La nature nous offre des exemples symboliques de la vie. De façon cyclique le feu détruit tout sur son passage, mais une nature encore plus belle que celle d'auparavant renaît des cendres. Lorsque la civilisation perd tous ses repères, il est de notre devoir, comme la nature le fait pour le monde, de nous charger de les rétablir. Nous devons analyser et accepter les signes palpables de notre lâcheté historique commune, depuis la seconde guerre mondiale et endiguer le feu du désespoir, qui ne cesse d'évoluer sur nos institutions et sur notre jeunesse, afin de jouir des nouvelles générations d’idées. Notre rôle est d'éradiquer toutes ces vielles racines soumises et mortuaire, afin de rétablir de nouvelles bases de civilisation, vierges de tout reproche et prête à accepter les lois de notre nature profonde. Jusqu’au jour d’aujourd’hui, nous avons accepté de vivre comme des assistés de la charité des institutions financières internationale sous la condition de nous convertir à un ordre politico-socio-économique préétabli et nous avons tu, ce qui en nous faisait notre particularité et nous sommes inscrits dans ce mouvement de globalisation mondiale.

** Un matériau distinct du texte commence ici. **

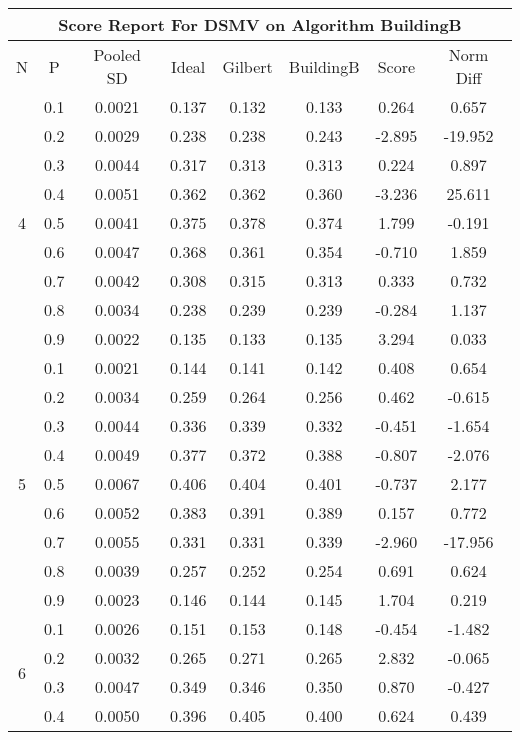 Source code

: \documentclass[11pt,a4paper]{report}
\begin{document}
\begin{longtable}{ | c | c || c | c | c | c | c | c | }
\hline
\multicolumn{8}{|c|}{ Score Report For DSMV on Algorithm BuildingB} \\
\hline
N & P & Pooled SD &  Ideal &  Gilbert & BuildingB  & Score & Norm Diff \\
 \hline
 \hline
 \endhead
\multirow{9}{*}{4} & 0.1 & 0.0021 & 0.137 & 0.132 & 0.133 & 0.264 & 0.657 \\
 & 0.2 & 0.0029 & 0.238 & 0.238 & 0.243 & -2.895 & -19.952 \\
 & 0.3 & 0.0044 & 0.317 & 0.313 & 0.313 & 0.224 & 0.897 \\
 & 0.4 & 0.0051 & 0.362 & 0.362 & 0.360 & -3.236 & 25.611 \\
 & 0.5 & 0.0041 & 0.375 & 0.378 & 0.374 & 1.799 & -0.191 \\
 & 0.6 & 0.0047 & 0.368 & 0.361 & 0.354 & -0.710 & 1.859 \\
 & 0.7 & 0.0042 & 0.308 & 0.315 & 0.313 & 0.333 & 0.732 \\
 & 0.8 & 0.0034 & 0.238 & 0.239 & 0.239 & -0.284 & 1.137 \\
 & 0.9 & 0.0022 & 0.135 & 0.133 & 0.135 & 3.294 & 0.033 \\
 \hline
\multirow{9}{*}{5} & 0.1 & 0.0021 & 0.144 & 0.141 & 0.142 & 0.408 & 0.654 \\
 & 0.2 & 0.0034 & 0.259 & 0.264 & 0.256 & 0.462 & -0.615 \\
 & 0.3 & 0.0044 & 0.336 & 0.339 & 0.332 & -0.451 & -1.654 \\
 & 0.4 & 0.0049 & 0.377 & 0.372 & 0.388 & -0.807 & -2.076 \\
 & 0.5 & 0.0067 & 0.406 & 0.404 & 0.401 & -0.737 & 2.177 \\
 & 0.6 & 0.0052 & 0.383 & 0.391 & 0.389 & 0.157 & 0.772 \\
 & 0.7 & 0.0055 & 0.331 & 0.331 & 0.339 & -2.960 & -17.956 \\
 & 0.8 & 0.0039 & 0.257 & 0.252 & 0.254 & 0.691 & 0.624 \\
 & 0.9 & 0.0023 & 0.146 & 0.144 & 0.145 & 1.704 & 0.219 \\
 \hline
\multirow{9}{*}{6} & 0.1 & 0.0026 & 0.151 & 0.153 & 0.148 & -0.454 & -1.482 \\
 & 0.2 & 0.0032 & 0.265 & 0.271 & 0.265 & 2.832 & -0.065 \\
 & 0.3 & 0.0047 & 0.349 & 0.346 & 0.350 & 0.870 & -0.427 \\
 & 0.4 & 0.0050 & 0.396 & 0.405 & 0.400 & 0.624 & 0.439 \\

\end{longtable}
\end{document}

Nous ne sommes pas sans savoir qu’en théorie, l'État existe avec sa force, ses institutions, ses grands commis, ses rites et ses traditions et même dans ce cas, nous lui trouvons bien des défauts. Pour y remédier, on peut y organiser des contre-pouvoirs, on peut décentraliser, on peut donc faire de la démocratie. Mais réviser la Constitution pour imposer le respect luxueux de toutes les règles démocratiques du droit constitutionnel occidental ou pire un ensemble de règles rétrogrades issues du fond des âges, c'était autoriser les dérives arabes de l'individualisme, de la division sociale et politique, du tribalisme et des clans extrémistes. Le toit de notre édifice économique et social tremble, bien que posé sur les massives colonnes du temple dédié au modèle d’organisation libéral. Mais il suffit seulement d'un petit souffle, venu de l’est ou de l’ouest, pour que les roseaux qui soutiennent notre jeune Etat soient secoués et plient tant il est vulnérable au jeu des influences. Quand nous voyons des sociologues de tous horizons venir, chez nous, faire l’apologie de tout ce qui est à l'origine de notre affaiblissement, sous le prétexte qu'il faudrait nous occidentaliser, alors nous devons nous demander si, en agissant de la sorte, l'on ne veut pas maintenir notre décadence à son plus haut niveau, nous empêcher de lever la tête. Il nous faut nous battre pour arracher à notre pensée arabe et africaine, cette volonté d'absolu et cette part de rêve et la rendre opérante en politique. Tous parlent de différences et pourtant ils veulent fabriquer des jeunes tunisiens qui ressembleront à tous les jeunes du tiers- monde comme des clones, par un mécanisme de formatage socio-éducatif institutionnalisé. Or, à l'intérieur du monde en général et du monde arabe en particulier, un jeune tunisien, a une identité propre originale, qui diffère de toutes les autres en dépit de toute tentative de globalisation, celle d'être TUNISIEN.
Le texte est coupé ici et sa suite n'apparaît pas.